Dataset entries
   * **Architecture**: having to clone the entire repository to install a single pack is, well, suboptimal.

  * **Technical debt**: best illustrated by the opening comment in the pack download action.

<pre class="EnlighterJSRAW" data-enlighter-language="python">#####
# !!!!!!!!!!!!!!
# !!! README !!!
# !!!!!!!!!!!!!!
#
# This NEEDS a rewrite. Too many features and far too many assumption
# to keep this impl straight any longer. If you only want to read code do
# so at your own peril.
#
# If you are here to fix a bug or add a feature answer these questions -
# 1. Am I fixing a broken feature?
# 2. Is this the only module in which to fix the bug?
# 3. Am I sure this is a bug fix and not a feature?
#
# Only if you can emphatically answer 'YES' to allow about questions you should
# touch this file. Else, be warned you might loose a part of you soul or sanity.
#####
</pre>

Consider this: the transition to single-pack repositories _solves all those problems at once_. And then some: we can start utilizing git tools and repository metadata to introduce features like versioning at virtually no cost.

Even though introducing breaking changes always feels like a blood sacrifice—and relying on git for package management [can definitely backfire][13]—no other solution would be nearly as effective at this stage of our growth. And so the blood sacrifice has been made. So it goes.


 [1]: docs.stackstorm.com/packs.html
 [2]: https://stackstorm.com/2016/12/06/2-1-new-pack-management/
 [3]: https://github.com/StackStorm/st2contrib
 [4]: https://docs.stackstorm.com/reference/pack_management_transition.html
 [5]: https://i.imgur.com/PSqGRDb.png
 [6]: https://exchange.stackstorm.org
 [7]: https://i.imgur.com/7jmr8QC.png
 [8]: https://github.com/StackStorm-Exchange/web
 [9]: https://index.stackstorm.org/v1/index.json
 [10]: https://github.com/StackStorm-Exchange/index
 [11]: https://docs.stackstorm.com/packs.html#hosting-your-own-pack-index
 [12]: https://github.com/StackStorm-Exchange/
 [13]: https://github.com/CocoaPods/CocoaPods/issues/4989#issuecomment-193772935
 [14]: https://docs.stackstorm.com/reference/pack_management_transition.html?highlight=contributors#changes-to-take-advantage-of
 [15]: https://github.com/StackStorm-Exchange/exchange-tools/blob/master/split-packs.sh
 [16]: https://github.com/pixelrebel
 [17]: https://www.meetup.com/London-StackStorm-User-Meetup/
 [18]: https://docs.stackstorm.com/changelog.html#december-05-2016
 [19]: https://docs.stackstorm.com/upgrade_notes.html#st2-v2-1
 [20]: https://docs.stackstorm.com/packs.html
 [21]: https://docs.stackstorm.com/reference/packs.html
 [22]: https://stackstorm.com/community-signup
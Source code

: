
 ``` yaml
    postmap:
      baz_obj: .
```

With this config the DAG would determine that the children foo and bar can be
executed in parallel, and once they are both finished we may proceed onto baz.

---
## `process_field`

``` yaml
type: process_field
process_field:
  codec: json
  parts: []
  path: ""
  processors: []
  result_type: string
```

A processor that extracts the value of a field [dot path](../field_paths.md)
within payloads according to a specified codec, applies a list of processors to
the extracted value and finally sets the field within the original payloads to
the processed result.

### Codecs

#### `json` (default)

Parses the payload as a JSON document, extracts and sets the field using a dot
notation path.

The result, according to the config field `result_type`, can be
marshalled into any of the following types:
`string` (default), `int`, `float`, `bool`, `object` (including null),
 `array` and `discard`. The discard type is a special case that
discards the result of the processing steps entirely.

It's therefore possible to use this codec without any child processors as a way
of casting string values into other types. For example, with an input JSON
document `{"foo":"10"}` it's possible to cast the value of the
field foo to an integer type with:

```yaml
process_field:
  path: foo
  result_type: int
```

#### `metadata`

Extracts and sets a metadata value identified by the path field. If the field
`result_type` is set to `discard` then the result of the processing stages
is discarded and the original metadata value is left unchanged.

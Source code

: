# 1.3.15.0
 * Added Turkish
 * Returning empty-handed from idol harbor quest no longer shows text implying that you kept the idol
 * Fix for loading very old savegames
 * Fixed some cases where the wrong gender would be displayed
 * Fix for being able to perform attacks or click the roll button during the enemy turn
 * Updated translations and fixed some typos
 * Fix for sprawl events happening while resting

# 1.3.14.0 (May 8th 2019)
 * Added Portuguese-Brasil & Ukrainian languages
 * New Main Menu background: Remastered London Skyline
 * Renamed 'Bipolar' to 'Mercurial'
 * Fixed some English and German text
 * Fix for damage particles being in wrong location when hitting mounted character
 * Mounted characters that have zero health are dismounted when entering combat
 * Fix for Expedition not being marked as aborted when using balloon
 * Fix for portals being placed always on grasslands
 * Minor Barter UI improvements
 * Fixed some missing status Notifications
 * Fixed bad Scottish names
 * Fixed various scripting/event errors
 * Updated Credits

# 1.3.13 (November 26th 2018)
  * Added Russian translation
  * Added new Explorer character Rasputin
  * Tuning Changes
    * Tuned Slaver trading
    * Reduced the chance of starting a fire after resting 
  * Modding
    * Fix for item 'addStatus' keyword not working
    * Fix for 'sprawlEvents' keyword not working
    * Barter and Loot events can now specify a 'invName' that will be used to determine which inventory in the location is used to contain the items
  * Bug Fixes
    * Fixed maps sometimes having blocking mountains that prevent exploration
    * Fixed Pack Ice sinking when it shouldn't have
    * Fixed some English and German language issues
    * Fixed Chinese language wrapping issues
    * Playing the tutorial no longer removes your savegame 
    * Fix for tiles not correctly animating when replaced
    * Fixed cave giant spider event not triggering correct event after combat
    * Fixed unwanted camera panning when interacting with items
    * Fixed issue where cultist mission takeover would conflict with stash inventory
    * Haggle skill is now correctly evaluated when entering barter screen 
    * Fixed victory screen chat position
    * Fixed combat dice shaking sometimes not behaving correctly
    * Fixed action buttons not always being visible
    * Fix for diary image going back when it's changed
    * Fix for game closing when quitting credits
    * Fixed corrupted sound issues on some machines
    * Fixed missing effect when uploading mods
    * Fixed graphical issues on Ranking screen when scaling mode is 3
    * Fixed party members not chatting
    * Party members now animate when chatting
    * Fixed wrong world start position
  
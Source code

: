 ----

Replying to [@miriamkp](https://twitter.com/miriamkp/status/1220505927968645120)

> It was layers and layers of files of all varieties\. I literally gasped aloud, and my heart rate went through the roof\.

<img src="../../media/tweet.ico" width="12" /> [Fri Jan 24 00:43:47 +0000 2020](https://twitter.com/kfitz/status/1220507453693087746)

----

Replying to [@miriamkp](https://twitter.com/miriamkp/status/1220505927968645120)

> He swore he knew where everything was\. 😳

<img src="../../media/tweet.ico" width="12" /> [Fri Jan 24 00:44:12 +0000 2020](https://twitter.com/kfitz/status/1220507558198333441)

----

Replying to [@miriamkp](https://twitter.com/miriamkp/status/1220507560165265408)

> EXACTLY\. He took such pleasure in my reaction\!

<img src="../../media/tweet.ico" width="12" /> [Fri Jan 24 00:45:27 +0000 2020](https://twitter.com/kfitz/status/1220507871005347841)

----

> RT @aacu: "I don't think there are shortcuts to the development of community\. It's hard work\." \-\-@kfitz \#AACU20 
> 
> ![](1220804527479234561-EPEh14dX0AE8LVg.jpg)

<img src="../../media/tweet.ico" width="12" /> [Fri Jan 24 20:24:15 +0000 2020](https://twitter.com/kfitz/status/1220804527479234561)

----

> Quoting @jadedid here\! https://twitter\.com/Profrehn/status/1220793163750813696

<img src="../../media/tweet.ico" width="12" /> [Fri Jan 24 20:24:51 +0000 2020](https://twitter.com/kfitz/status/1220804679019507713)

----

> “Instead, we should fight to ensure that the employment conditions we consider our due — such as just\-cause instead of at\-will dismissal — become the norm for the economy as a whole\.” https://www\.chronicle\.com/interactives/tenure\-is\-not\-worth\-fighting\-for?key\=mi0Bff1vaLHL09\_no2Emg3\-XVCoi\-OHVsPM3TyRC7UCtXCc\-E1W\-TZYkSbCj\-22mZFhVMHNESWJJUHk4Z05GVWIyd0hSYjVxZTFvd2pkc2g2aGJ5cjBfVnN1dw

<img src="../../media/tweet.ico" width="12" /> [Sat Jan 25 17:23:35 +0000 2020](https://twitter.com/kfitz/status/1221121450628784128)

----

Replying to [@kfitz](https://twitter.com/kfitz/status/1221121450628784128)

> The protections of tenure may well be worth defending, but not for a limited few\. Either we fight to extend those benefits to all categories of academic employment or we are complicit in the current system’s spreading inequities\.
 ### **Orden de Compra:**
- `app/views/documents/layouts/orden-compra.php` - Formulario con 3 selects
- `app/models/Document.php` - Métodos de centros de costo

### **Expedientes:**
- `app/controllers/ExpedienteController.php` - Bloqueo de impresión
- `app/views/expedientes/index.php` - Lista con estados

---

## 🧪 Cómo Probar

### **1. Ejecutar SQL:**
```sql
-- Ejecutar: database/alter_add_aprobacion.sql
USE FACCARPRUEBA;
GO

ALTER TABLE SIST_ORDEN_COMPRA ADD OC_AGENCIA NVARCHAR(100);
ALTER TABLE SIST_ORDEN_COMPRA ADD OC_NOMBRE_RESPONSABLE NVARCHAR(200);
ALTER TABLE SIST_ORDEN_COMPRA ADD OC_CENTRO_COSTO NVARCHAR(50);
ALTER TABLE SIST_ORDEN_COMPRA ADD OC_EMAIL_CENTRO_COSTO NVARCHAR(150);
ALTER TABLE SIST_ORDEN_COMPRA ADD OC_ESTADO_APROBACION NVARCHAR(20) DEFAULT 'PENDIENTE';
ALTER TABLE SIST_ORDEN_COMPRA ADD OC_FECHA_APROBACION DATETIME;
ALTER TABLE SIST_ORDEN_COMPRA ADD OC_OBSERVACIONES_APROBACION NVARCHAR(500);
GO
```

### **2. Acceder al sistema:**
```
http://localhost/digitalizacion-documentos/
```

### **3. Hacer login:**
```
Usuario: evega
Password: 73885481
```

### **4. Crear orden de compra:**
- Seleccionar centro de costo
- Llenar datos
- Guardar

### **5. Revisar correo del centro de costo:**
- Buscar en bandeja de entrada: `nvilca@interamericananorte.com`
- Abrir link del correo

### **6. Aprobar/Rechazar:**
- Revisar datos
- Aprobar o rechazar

> [Exercise goal]:
In the entries above, find the line holding "with stash inventory" and the line holding "always being visible", then retype exactly those two lines and every line between them, and nothing else.

> [Response area]:
    * Fixed issue where cultist mission takeover would conflict with stash inventory
    * Haggle skill is now correctly evaluated when entering barter screen 
    * Fixed victory screen chat position
    * Fixed combat dice shaking sometimes not behaving correctly
    * Fixed action buttons not always being visible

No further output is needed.